Initial application of the network to random images showed poor performance overall. To improve the performance the impact of image orientation was deciphered in a first step, showing that a rotation by 90° clockwise provided optimal results (Fig. 2). This is equivalent to transposing the axes and flipping left-right and can be explained by the fact that the ukbb_cardiac model usually takes input data from NIfTI format, where axes are stored differently compared to DICOM format. Next the sensitivity to image size becomes apparent as performance breaks down when using images larger than 256 pixels (Fig. 3). Further analyses show relatively low sensitivity to other kinds of transformations.

As a result a clear set of rules for data preparation to optimize prediction accuracy and performance was derived: ideally the images are rotated by 90° and scaled down to 256 pixels.

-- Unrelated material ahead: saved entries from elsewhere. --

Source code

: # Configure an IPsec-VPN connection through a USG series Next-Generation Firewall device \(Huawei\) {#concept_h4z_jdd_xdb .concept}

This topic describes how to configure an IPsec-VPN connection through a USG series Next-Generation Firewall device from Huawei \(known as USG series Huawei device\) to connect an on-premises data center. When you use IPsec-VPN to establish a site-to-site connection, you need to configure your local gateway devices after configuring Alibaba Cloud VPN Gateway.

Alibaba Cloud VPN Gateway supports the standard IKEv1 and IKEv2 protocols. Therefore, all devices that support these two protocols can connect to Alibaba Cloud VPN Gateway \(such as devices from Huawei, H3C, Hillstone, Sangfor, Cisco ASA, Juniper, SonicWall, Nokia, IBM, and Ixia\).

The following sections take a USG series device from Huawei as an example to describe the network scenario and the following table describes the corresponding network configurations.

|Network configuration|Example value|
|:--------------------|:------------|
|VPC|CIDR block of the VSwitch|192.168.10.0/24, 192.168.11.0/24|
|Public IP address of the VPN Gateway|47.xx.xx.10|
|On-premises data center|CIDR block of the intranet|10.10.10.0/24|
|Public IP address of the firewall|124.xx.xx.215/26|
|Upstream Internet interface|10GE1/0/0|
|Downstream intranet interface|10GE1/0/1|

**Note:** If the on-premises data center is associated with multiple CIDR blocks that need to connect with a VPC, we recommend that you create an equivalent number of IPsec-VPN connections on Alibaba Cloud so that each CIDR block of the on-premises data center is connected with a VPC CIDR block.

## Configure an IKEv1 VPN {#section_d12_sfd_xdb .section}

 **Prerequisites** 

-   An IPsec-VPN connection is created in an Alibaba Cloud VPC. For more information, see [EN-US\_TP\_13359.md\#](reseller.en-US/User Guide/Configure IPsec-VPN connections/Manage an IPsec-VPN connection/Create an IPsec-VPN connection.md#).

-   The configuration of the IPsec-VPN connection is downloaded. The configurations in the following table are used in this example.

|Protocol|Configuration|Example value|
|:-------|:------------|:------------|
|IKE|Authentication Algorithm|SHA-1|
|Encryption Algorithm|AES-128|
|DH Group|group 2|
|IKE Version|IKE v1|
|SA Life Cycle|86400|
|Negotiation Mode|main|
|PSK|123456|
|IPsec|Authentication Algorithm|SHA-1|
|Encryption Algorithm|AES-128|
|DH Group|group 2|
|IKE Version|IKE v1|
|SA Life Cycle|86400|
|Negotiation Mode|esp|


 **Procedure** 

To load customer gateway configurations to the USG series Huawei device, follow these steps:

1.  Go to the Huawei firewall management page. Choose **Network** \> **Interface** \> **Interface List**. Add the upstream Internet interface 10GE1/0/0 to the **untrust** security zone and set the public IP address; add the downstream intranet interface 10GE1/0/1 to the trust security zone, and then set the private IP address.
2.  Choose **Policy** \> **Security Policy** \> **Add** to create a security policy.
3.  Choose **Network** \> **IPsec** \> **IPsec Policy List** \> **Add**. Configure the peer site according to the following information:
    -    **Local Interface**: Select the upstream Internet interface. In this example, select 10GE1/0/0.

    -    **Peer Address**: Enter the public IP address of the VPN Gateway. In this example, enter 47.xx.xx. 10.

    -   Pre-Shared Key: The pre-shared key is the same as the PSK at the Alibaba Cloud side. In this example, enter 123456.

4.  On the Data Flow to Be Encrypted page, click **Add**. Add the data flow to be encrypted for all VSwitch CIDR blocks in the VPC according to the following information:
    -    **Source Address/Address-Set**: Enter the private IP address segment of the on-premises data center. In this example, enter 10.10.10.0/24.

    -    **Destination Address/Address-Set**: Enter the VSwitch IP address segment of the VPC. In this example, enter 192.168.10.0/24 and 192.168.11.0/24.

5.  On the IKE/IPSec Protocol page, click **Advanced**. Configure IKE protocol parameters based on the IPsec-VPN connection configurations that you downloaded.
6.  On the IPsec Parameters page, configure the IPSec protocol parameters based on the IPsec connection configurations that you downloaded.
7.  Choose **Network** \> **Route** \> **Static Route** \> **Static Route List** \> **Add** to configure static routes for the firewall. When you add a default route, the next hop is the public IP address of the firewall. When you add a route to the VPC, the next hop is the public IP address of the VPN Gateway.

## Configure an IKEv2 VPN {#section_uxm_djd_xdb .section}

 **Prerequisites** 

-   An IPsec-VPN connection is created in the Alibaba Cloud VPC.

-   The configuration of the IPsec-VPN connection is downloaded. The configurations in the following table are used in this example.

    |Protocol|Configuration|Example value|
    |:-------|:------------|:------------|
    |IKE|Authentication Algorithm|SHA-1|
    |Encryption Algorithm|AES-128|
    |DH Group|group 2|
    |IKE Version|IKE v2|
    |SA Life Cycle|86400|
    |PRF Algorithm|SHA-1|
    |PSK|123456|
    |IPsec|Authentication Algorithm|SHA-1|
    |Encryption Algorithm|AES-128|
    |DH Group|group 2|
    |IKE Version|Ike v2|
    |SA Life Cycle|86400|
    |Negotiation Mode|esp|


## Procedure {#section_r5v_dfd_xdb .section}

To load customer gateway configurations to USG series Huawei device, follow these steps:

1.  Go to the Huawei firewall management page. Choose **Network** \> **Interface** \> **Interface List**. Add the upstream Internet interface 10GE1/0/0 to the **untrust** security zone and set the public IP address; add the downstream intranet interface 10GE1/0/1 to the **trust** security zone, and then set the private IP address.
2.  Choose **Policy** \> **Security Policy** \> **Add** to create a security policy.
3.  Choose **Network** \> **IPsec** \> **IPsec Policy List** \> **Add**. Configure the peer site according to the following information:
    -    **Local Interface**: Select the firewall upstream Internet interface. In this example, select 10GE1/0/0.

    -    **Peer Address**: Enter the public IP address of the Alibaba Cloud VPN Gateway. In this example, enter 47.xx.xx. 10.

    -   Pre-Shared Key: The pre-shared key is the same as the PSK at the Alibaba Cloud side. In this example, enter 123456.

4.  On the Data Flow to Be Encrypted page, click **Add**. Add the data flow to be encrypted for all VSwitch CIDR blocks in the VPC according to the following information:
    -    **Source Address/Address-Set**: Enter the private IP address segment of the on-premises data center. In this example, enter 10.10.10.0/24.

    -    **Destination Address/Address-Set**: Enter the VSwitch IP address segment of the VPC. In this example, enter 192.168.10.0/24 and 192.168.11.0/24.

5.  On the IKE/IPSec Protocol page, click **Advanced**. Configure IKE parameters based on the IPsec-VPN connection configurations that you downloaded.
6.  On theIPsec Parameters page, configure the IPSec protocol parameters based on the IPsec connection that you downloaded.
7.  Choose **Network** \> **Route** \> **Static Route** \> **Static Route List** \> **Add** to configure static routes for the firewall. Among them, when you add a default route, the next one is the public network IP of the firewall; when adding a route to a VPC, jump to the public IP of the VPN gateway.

Case Study II – Model Robustness

The second case study showed how sensitivity analysis helps deep learning-based software users to evaluate a newly trained model. More precisely, a model was demanded for segmentation of the heart in transversal ultra-high field MR images to improve B₀ shimming performance (33). A model pre-trained on short-axis cine images at 7T (29) was fine-tuned with very little additional data (90 images from 4 subjects). It was investigated how quickly the segmentation performance collapses when dataset characteristics differ to those of the training set. Furthermore, it was examined which image features are used by the model to make its predictions and what kinds of intuitive or knowledge-based features are learned. An interesting insight, revealed by analysis of sensitivity to rotation is that the model tends to predict the heart on the right hand side of the image, even incorrectly so when it is rotated by 180°. Additionally, the impact of realistic MR artifacts on sensitivity was analyzed. The analysis of spike artifacts in different positions in k-space and different intensity reveals a high sensitivity (Fig. 4). Only spikes very close to the center of k-space and low intensity are tolerated, all other configurations lead to failure of segmentation.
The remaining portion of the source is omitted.